(WORK INSTRUCTION): Repeat the records below verbatim, and do not copy their pictures.

(INPUT MATERIAL):
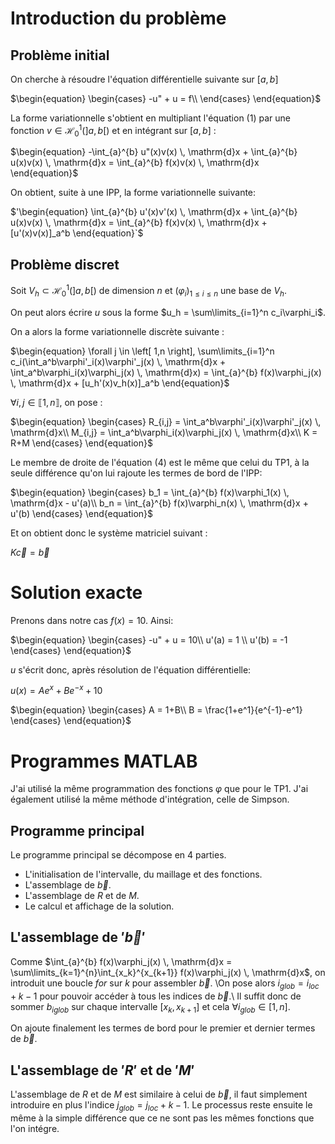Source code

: # Introduction du problème

## Problème initial

On cherche à résoudre l'équation différentielle suivante sur $\left[a,b\right]$

$`\begin{equation}
    \begin{cases}
        -u" + u = f\\
    \end{cases}       
\end{equation}`$

La forme variationnelle s'obtient en multipliant l'équation (1) par une fonction $v \in \mathcal{H}_0^1(\left]a,b\right[)$ et en intégrant sur $\left[a,b\right]$ : 

$`\begin{equation}
        -\int_{a}^{b} u"(x)v(x) \, \mathrm{d}x + \int_{a}^{b} u(x)v(x) \, \mathrm{d}x = \int_{a}^{b} f(x)v(x) \, \mathrm{d}x
\end{equation}`$

On obtient, suite à une IPP, la forme variationnelle suivante:

$'\begin{equation}
        \int_{a}^{b} u'(x)v'(x) \, \mathrm{d}x + \int_{a}^{b} u(x)v(x) \, \mathrm{d}x = \int_{a}^{b} f(x)v(x) \, \mathrm{d}x + [u'(x)v(x)]_a^b
\end{equation}`$

## Problème discret

Soit $`V_h \subset \mathcal{H}_0^1(\left]a,b\right[)`$ de dimension $n$ et $(\varphi_i)_{1\leq i\leq n}$ une base de $V_h$.

On peut alors écrire $u$ sous la forme $u_h = \sum\limits_{i=1}^n c_i\varphi_i$.

On a alors la forme variationnelle discrète suivante : 

$`\begin{equation}
        \forall j \in \left[ 1,n \right], \sum\limits_{i=1}^n c_i(\int_a^b\varphi'_i(x)\varphi'_j(x) \, \mathrm{d}x + \int_a^b\varphi_i(x)\varphi_j(x) \, \mathrm{d}x) = \int_{a}^{b} f(x)\varphi_j(x) \, \mathrm{d}x + [u_h'(x)v_h(x)]_a^b
\end{equation}`$

$`\forall i,j \in \llbracket 1,n \rrbracket`$, on pose :

$`\begin{equation}
    \begin{cases}
        R_{i,j} = \int_a^b\varphi'_i(x)\varphi'_j(x) \, \mathrm{d}x\\
        M_{i,j} = \int_a^b\varphi_i(x)\varphi_j(x) \, \mathrm{d}x\\
        K = R+M
    \end{cases}
\end{equation}`$

Le membre de droite de l'équation (4) est le même que celui du TP1, à la seule différence qu'on lui rajoute les termes de bord de l'IPP:

$`\begin{equation}
\begin{cases}
    b_1 = \int_{a}^{b} f(x)\varphi_1(x) \, \mathrm{d}x - u'(a)\\
    b_n = \int_{a}^{b} f(x)\varphi_n(x) \, \mathrm{d}x + u'(b)
\end{cases}
\end{equation}`$

Et on obtient donc le système matriciel suivant :

$`\begin{equation}
    K\vec{c} = \vec{b}
\end{equation}`$

# Solution exacte

Prenons dans notre cas $f(x) = 10$. Ainsi:

$`\begin{equation}
    \begin{cases}
        -u" + u = 10\\
        u'(a) = 1 \\
        u'(b) = -1
    \end{cases}       
\end{equation}`$

$u$ s'écrit donc, après résolution de l'équation différentielle:

$`\begin{equation}
    u(x) = Ae^x + Be^{-x} + 10
\end{equation}`$

$`\begin{equation}
    \begin{cases}
        A = 1+B\\
        B = \frac{1+e^1}{e^{-1}-e^1}
    \end{cases}       
\end{equation}`$

# Programmes MATLAB 

J'ai utilisé la même programmation des fonctions $\varphi$ que pour le TP1. J'ai également utilisé la même méthode d'intégration, celle de Simpson.

## Programme principal

Le programme principal se décompose en 4 parties.

- L'initialisation de l'intervalle, du maillage et des fonctions.
- L'assemblage de $\vec{b}$.
- L'assemblage de $R$ et de $M$.
- Le calcul et affichage de la solution.

## L'assemblage de $'\vec{b}'$ 
Comme $\int_{a}^{b} f(x)\varphi_j(x) \, \mathrm{d}x = \sum\limits_{k=1}^{n}\int_{x_k}^{x_{k+1}} f(x)\varphi_j(x) \, \mathrm{d}x$, on introduit une boucle $for$ sur $k$ pour assembler $\vec{b}$. \\On pose alors $i_{glob} = i_{loc}+k-1$ pour pouvoir accéder à tous les indices de $\vec{b}$.\\
Il suffit donc de sommer $b_{iglob}$ sur chaque intervalle $\left[x_{k},x_{k+1}\right]$ et cela $\forall i_{glob} \in \left[ 1,n \right]$.

On ajoute finalement les termes de bord pour le premier et dernier termes de $\Vec{b}$.

## L'assemblage de $'R'$ et de $'M'$
L'assemblage de $R$ et de $M$ est similaire à celui de $\vec{b}$, il faut simplement introduire en plus l'indice $j_{glob} = j_{loc}+k-1$. Le processus reste ensuite le même à la simple différence que ce ne sont pas les mêmes fonctions que l'on intégre.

(SOLUTION TO THIS TASK):
Source code

: # Introduction du problème

## Problème initial

On cherche à résoudre l'équation différentielle suivante sur $\left[a,b\right]$

$`\begin{equation}
    \begin{cases}
        -u" + u = f\\
    \end{cases}       
\end{equation}`$

La forme variationnelle s'obtient en multipliant l'équation (1) par une fonction $v \in \mathcal{H}_0^1(\left]a,b\right[)$ et en intégrant sur $\left[a,b\right]$ : 

$`\begin{equation}
        -\int_{a}^{b} u"(x)v(x) \, \mathrm{d}x + \int_{a}^{b} u(x)v(x) \, \mathrm{d}x = \int_{a}^{b} f(x)v(x) \, \mathrm{d}x
\end{equation}`$

On obtient, suite à une IPP, la forme variationnelle suivante:

$'\begin{equation}
        \int_{a}^{b} u'(x)v'(x) \, \mathrm{d}x + \int_{a}^{b} u(x)v(x) \, \mathrm{d}x = \int_{a}^{b} f(x)v(x) \, \mathrm{d}x + [u'(x)v(x)]_a^b
\end{equation}`$

## Problème discret

Soit $`V_h \subset \mathcal{H}_0^1(\left]a,b\right[)`$ de dimension $n$ et $(\varphi_i)_{1\leq i\leq n}$ une base de $V_h$.

On peut alors écrire $u$ sous la forme $u_h = \sum\limits_{i=1}^n c_i\varphi_i$.

On a alors la forme variationnelle discrète suivante : 

$`\begin{equation}
        \forall j \in \left[ 1,n \right], \sum\limits_{i=1}^n c_i(\int_a^b\varphi'_i(x)\varphi'_j(x) \, \mathrm{d}x + \int_a^b\varphi_i(x)\varphi_j(x) \, \mathrm{d}x) = \int_{a}^{b} f(x)\varphi_j(x) \, \mathrm{d}x + [u_h'(x)v_h(x)]_a^b
\end{equation}`$

$`\forall i,j \in \llbracket 1,n \rrbracket`$, on pose :

$`\begin{equation}
    \begin{cases}
        R_{i,j} = \int_a^b\varphi'_i(x)\varphi'_j(x) \, \mathrm{d}x\\
        M_{i,j} = \int_a^b\varphi_i(x)\varphi_j(x) \, \mathrm{d}x\\
        K = R+M
    \end{cases}
\end{equation}`$

Le membre de droite de l'équation (4) est le même que celui du TP1, à la seule différence qu'on lui rajoute les termes de bord de l'IPP:

$`\begin{equation}
\begin{cases}
    b_1 = \int_{a}^{b} f(x)\varphi_1(x) \, \mathrm{d}x - u'(a)\\
    b_n = \int_{a}^{b} f(x)\varphi_n(x) \, \mathrm{d}x + u'(b)
\end{cases}
\end{equation}`$

Et on obtient donc le système matriciel suivant :

$`\begin{equation}
    K\vec{c} = \vec{b}
\end{equation}`$

# Solution exacte

Prenons dans notre cas $f(x) = 10$. Ainsi:

$`\begin{equation}
    \begin{cases}
        -u" + u = 10\\
        u'(a) = 1 \\
        u'(b) = -1
    \end{cases}       
\end{equation}`$

$u$ s'écrit donc, après résolution de l'équation différentielle:

$`\begin{equation}
    u(x) = Ae^x + Be^{-x} + 10
\end{equation}`$

$`\begin{equation}
    \begin{cases}
        A = 1+B\\
        B = \frac{1+e^1}{e^{-1}-e^1}
    \end{cases}       
\end{equation}`$

# Programmes MATLAB 

J'ai utilisé la même programmation des fonctions $\varphi$ que pour le TP1. J'ai également utilisé la même méthode d'intégration, celle de Simpson.

## Programme principal

Le programme principal se décompose en 4 parties.

- L'initialisation de l'intervalle, du maillage et des fonctions.
- L'assemblage de $\vec{b}$.
- L'assemblage de $R$ et de $M$.
- Le calcul et affichage de la solution.

## L'assemblage de $'\vec{b}'$ 
Comme $\int_{a}^{b} f(x)\varphi_j(x) \, \mathrm{d}x = \sum\limits_{k=1}^{n}\int_{x_k}^{x_{k+1}} f(x)\varphi_j(x) \, \mathrm{d}x$, on introduit une boucle $for$ sur $k$ pour assembler $\vec{b}$. \\On pose alors $i_{glob} = i_{loc}+k-1$ pour pouvoir accéder à tous les indices de $\vec{b}$.\\
Il suffit donc de sommer $b_{iglob}$ sur chaque intervalle $\left[x_{k},x_{k+1}\right]$ et cela $\forall i_{glob} \in \left[ 1,n \right]$.

On ajoute finalement les termes de bord pour le premier et dernier termes de $\Vec{b}$.

## L'assemblage de $'R'$ et de $'M'$
L'assemblage de $R$ et de $M$ est similaire à celui de $\vec{b}$, il faut simplement introduire en plus l'indice $j_{glob} = j_{loc}+k-1$. Le processus reste ensuite le même à la simple différence que ce ne sont pas les mêmes fonctions que l'on intégre.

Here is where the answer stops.